Exercise description -> Search the records for "Invaders" and copy each line that holds it.
┌──
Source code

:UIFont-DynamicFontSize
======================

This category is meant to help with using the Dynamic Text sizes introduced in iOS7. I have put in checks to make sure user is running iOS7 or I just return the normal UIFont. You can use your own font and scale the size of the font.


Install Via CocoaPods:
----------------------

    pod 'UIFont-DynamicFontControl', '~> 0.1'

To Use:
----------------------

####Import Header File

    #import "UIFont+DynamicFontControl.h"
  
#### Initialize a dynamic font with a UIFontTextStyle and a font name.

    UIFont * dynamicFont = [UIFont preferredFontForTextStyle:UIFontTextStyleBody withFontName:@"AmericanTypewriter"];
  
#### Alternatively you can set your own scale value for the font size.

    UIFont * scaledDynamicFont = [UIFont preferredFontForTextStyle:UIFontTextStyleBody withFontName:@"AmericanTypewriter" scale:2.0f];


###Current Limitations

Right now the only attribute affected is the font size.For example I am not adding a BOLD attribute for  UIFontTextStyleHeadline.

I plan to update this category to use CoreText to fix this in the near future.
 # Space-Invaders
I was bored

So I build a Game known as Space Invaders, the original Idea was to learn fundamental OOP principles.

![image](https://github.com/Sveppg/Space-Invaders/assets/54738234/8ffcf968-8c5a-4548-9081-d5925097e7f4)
└──
Answer to this task ->
 # Space-Invaders
So I build a Game known as Space Invaders, the original Idea was to learn fundamental OOP principles.
![image](https://github.com/Sveppg/Space-Invaders/assets/54738234/8ffcf968-8c5a-4548-9081-d5925097e7f4)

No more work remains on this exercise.